Job Details

Job Title: Manufacturing and Process Development Associate

Location: PranaX, 6420 Levit Green Blvd, Suite 220, Houston, TX 77021

Employment Type: Full-Time

Job Summary:

PranaX is seeking a skilled and proactive Manufacturing and Process Development Associate to join our pioneering team in regenerative medicine. This role is designed for a professional with 4+ years of experience in manufacturing and process development, offering an exciting opportunity to contribute to the optimization and scale-up of stem cell-derived exosome manufacturing processes for wellness applications. Working under the direction of senior team members, you will leverage your hands-on experience to conduct experiments, operate specialized equipment, and support research efforts in a GMP-compliant environment. This position is ideal for someone with a solid foundation in bioprocessing or process development who is eager to advance their career by contributing to innovative therapies at a visionary company.

Key Responsibilities:

• Process Development: Support the design and execution of experiments to optimize manufacturing processes for stem cell-derived exosomes, ensuring scalability and consistency for wellness applications.
• Clean Room Operations: Operate and maintain specialized equipment for exosome isolation, purification, and characterization, troubleshooting issues to ensure reliable performance in a GMP manufacturing suite.
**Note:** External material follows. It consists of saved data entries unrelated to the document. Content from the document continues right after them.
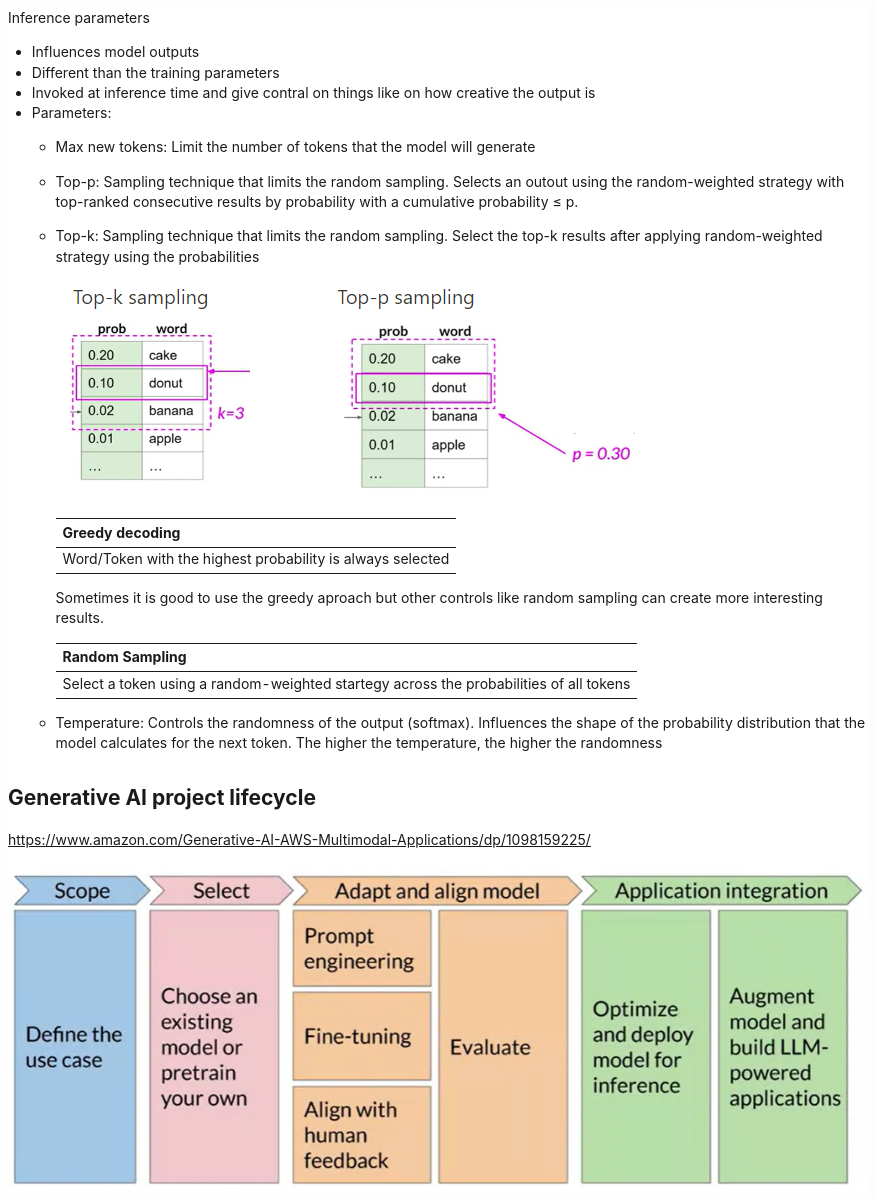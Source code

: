 Inference parameters

- Influences model outputs
- Different than the training parameters
- Invoked at inference time and give contral on things like on how creative the output is
- Parameters:
    - Max new tokens: Limit the number of tokens that the model will generate
    - Top-p: Sampling technique that limits the random sampling. Selects an outout using the random-weighted strategy with top-ranked consecutive results by probability with a cumulative probability ≤ p.
    - Top-k: Sampling technique that limits the random sampling. Select the top-k results after applying random-weighted strategy using the probabilities
        
        ![Untitled](Week%201/Untitled%2012.png)
        
        | Greedy decoding |
        | --- |
        | Word/Token with the highest probability is always selected |
        
        Sometimes it is good to use the greedy aproach but other controls like random sampling can create more interesting results.
        
        | Random Sampling |
        | --- |
        | Select a token using a random-weighted startegy across the probabilities of all tokens |
    - Temperature: Controls the randomness of the output (softmax). Influences the shape of the probability distribution that the model calculates for the next token. The higher the temperature, the higher the randomness

## Generative AI project lifecycle

https://www.amazon.com/Generative-AI-AWS-Multimodal-Applications/dp/1098159225/

![Untitled](Week%201/Untitled%2013.png)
Maintain a clean and organized biosafety cabinet and clean room environment, adhering to safety and contamination control protocols and aseptic processing tasks, i.e., vial filling.
• Experimentation: Conduct small- to medium-scale experiments to refine process parameters, producing GMP-compliant exosome batches and analyzing results to improve yield, purity, and functionality.
• Research: Design studies, collect and analyze data, and contribute to the development of exosome-based therapies, focusing on their regenerative potential.
• Documentation: Author, revise, and review Standard Operating Procedures (SOPs), batch records, and technical reports, ensuring accuracy and compliance with GMP standards.
• Validation Support: Participate in the qualification and validation of equipment and processes, applying knowledge of cGMP guidelines to ensure regulatory compliance.
• Data Analysis: Analyze experimental and process data using analytical tools, providing insights to optimize manufacturing workflows and presenting findings to cross-functional teams.
• Technology Transfer: Assist in the execution of process development and technology transfer activities, ensuring quality and consistency during scale-up efforts.
• Lab Maintenance: Support the upkeep of laboratory equipment and manufacturing systems, contributing to a safe and efficient work environment.
• Continuous Improvement: Stay informed on advancements in exosome research and manufacturing technologies, proposing process enhancements and participating in team discussions to drive innovation.
• Team Collaboration: Work closely with colleagues across departments, sharing technical expertise and communicating results effectively to advance project goals.
• Additional Duties: Take on additional responsibilities as needed to support the Manufacturing and Process Development team's objectives.

Qualifications:

• Education: Bachelor's Degree in Chemical Engineering, Biology, Biochemistry, Molecular Biology, Biotechnology, or a related field. A recent PhD in a relevant discipline may substitute for some experience.
• Experience: 4 years of hands-on experience in manufacturing and process development within a biotech, pharmaceutical, or related industry setting. Experience with bioprocessing, process optimization, or GMP environments is highly preferred.
• Technical Skills:
• Working knowledge of bioprocessing techniques such as cell culture, purification (e.g., centrifugation, filtration, chromatography), or analytical methods.
• Familiarity with operating and troubleshooting manufacturing equipment in a controlled environment.
• Experience with aseptic processing and clean room operations is a plus.
• Process Development Expertise: Proven ability to contribute to process optimization and scale-up efforts, ideally with exposure to exosome or nanoparticle production.
• Analytical Abilities: Proficiency in experimental design and data analysis using tools like Excel, MATLAB, or statistical software to evaluate process performance.
• Technical Writing: Demonstrated experience drafting and revising SOPs, batch records, or technical documentation with attention to detail and regulatory compliance.
• Regulatory Knowledge: Solid understanding of GMP principles and regulatory standards (e.g., FDA guidelines), with experience applying them in a manufacturing context.
• Problem-Solving: Strong technical problem-solving skills, with the ability to identify issues and propose practical solutions based on prior experience.
• Research Interest: Passion for scientific research and a proactive approach to advancing regenerative medicine through process development.
• Detail-Oriented: Commitment to quality, safety, and compliance, with strong organizational skills to manage multiple tasks effectively.
• Communication: Excellent verbal and written communication skills, with the ability to collaborate in a team-oriented environment and present findings clearly.

Why Join PranaX?

This role offers a chance to grow your career at the cutting edge of regenerative medicine. You'll apply your manufacturing and process development experience to impactful projects, collaborate with industry leaders, and help shape innovative wellness products that could transform lives globally—all within a dynamic and supportive team.